Thursday, July 28, 2016

Admissibility of Damaging Facebook Posts by Plaintiff Addressed by Western District Federal Court


A Facebook decision from a while back has been brought to my attention--this one is not on the discoverability of Facebook info;  rather, this decision pertains to the admissibility of such information at trial over the objection of the Plaintiff, in part, that the information is embarrassing.

In the Federal Western District Court of Pennsylvania decision of Newill v. Campbell Transp. Co., No. 2: 2012-CV-1344, 2015 U.S. Dist Lexis 4350 (W.D. Pa. 2015 McVerry, J.) from over a year ago, the court reviewed a Plaintiff's motion in limine to preclude the Defendant from introducing several of the Plaintiff's Facebook posts into evidence in a personal injury matter on the basis they were irrelevant, unfairly prejudicial, and potentially embarrassing.  
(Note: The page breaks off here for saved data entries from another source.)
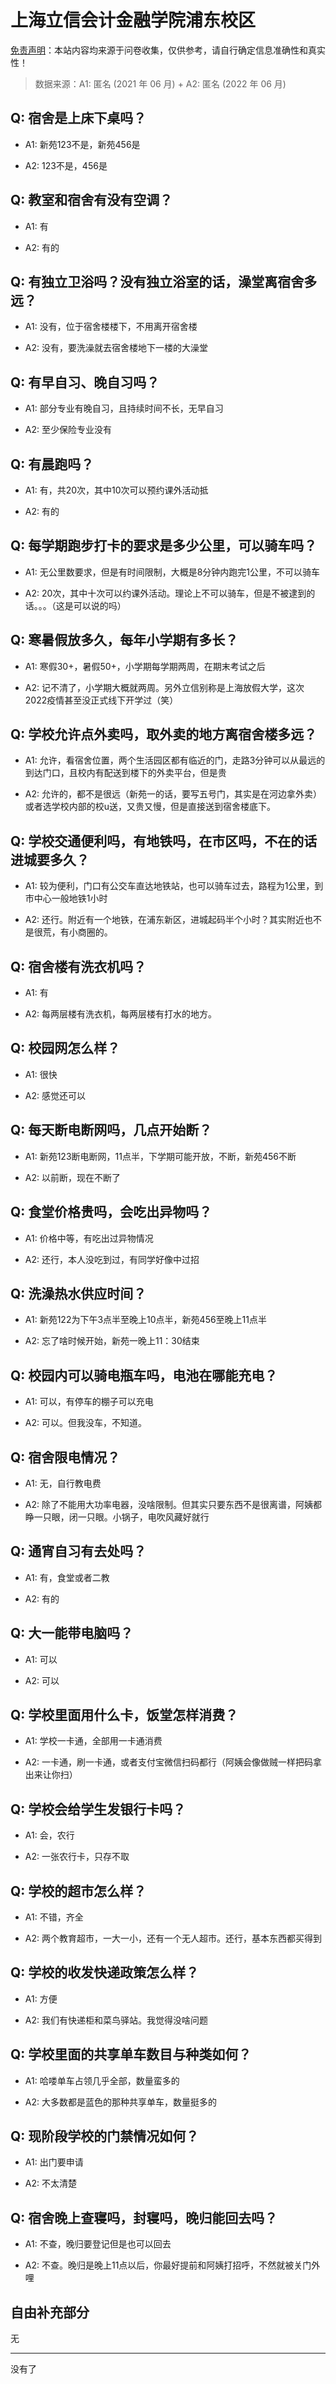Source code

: # 上海立信会计金融学院浦东校区

[免责声明](https://colleges.chat/#_3)：本站内容均来源于问卷收集，仅供参考，请自行确定信息准确性和真实性！

> 数据来源：A1: 匿名 (2021 年 06 月) + A2: 匿名 (2022 年 06 月)

## Q: 宿舍是上床下桌吗？

- A1: 新苑123不是，新苑456是

- A2: 123不是，456是

## Q: 教室和宿舍有没有空调？

- A1: 有

- A2: 有的

## Q: 有独立卫浴吗？没有独立浴室的话，澡堂离宿舍多远？

- A1: 没有，位于宿舍楼楼下，不用离开宿舍楼

- A2: 没有，要洗澡就去宿舍楼地下一楼的大澡堂

## Q: 有早自习、晚自习吗？

- A1: 部分专业有晚自习，且持续时间不长，无早自习

- A2: 至少保险专业没有

## Q: 有晨跑吗？

- A1: 有，共20次，其中10次可以预约课外活动抵

- A2: 有的

## Q: 每学期跑步打卡的要求是多少公里，可以骑车吗？

- A1: 无公里数要求，但是有时间限制，大概是8分钟内跑完1公里，不可以骑车

- A2: 20次，其中十次可以约课外活动。理论上不可以骑车，但是不被逮到的话。。。（这是可以说的吗）

## Q: 寒暑假放多久，每年小学期有多长？

- A1: 寒假30+，暑假50+，小学期每学期两周，在期末考试之后

- A2: 记不清了，小学期大概就两周。另外立信别称是上海放假大学，这次2022疫情甚至没正式线下开学过（笑）

## Q: 学校允许点外卖吗，取外卖的地方离宿舍楼多远？

- A1: 允许，看宿舍位置，两个生活园区都有临近的门，走路3分钟可以从最远的到达门口，且校内有配送到楼下的外卖平台，但是贵

- A2: 允许的，都不是很远（新苑一的话，要写五号门，其实是在河边拿外卖）或者选学校内部的校u送，又贵又慢，但是直接送到宿舍楼底下。

## Q: 学校交通便利吗，有地铁吗，在市区吗，不在的话进城要多久？

- A1: 较为便利，门口有公交车直达地铁站，也可以骑车过去，路程为1公里，到市中心一般地铁1小时

- A2: 还行。附近有一个地铁，在浦东新区，进城起码半个小时？其实附近也不是很荒，有小商圈的。

## Q: 宿舍楼有洗衣机吗？

- A1: 有

- A2: 每两层楼有洗衣机，每两层楼有打水的地方。

## Q: 校园网怎么样？

- A1: 很快

- A2: 感觉还可以

## Q: 每天断电断网吗，几点开始断？

- A1: 新苑123断电断网，11点半，下学期可能开放，不断，新苑456不断

- A2: 以前断，现在不断了

## Q: 食堂价格贵吗，会吃出异物吗？

- A1: 价格中等，有吃出过异物情况

- A2: 还行，本人没吃到过，有同学好像中过招

## Q: 洗澡热水供应时间？

- A1: 新苑122为下午3点半至晚上10点半，新苑456至晚上11点半

- A2: 忘了啥时候开始，新苑一晚上11：30结束

## Q: 校园内可以骑电瓶车吗，电池在哪能充电？

- A1: 可以，有停车的棚子可以充电

- A2: 可以。但我没车，不知道。

## Q: 宿舍限电情况？

- A1: 无，自行教电费

- A2: 除了不能用大功率电器，没啥限制。但其实只要东西不是很离谱，阿姨都睁一只眼，闭一只眼。小锅子，电吹风藏好就行

## Q: 通宵自习有去处吗？

- A1: 有，食堂或者二教

- A2: 有的

## Q: 大一能带电脑吗？

- A1: 可以

- A2: 可以

## Q: 学校里面用什么卡，饭堂怎样消费？

- A1: 学校一卡通，全部用一卡通消费

- A2: 一卡通，刷一卡通，或者支付宝微信扫码都行（阿姨会像做贼一样把码拿出来让你扫）

## Q: 学校会给学生发银行卡吗？

- A1: 会，农行

- A2: 一张农行卡，只存不取

## Q: 学校的超市怎么样？

- A1: 不错，齐全

- A2: 两个教育超市，一大一小，还有一个无人超市。还行，基本东西都买得到

## Q: 学校的收发快递政策怎么样？

- A1: 方便

- A2: 我们有快递柜和菜鸟驿站。我觉得没啥问题

## Q: 学校里面的共享单车数目与种类如何？

- A1: 哈喽单车占领几乎全部，数量蛮多的

- A2: 大多数都是蓝色的那种共享单车，数量挺多的

## Q: 现阶段学校的门禁情况如何？

- A1: 出门要申请

- A2: 不太清楚

## Q: 宿舍晚上查寝吗，封寝吗，晚归能回去吗？

- A1: 不查，晚归要登记但是也可以回去

- A2: 不查。晚归是晚上11点以后，你最好提前和阿姨打招呼，不然就被关门外哩

## 自由补充部分

无

***

没有了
According to the opinion the Plaintiff's Facebook posts referenced going to the gym, landscaping, flooring, and undercoating a truck.  The Plaintiff also apparently advertised his services as a handyman, indicating that no job was too big or too small. The Court found that the posts from Plaintiff's Facebook account that reflected physical capabilities inconsistent with Plaintiff's claims of injury and limitations were relevant and embarrassment alone was found not to be a sufficient basis for excluding the posts pursuant to F.R.E. 403.  

The Court did leave the door open for the issue to be revisited during the actual trial by noting that if, at the time of trial, the Defendant attempted to introduce posts the Plaintiff felt were particularly embarrassing, the issue of admissibility could be re-raised pursuant to F.R.E. 611.

Anyone wishing to review this case, may click this LINK.

I send thanks to Brian Murren, a law clerk in the Camp Hill office of Marshall, Dennehey, Warner, Coleman & Goggin for bringing this decision to my attention.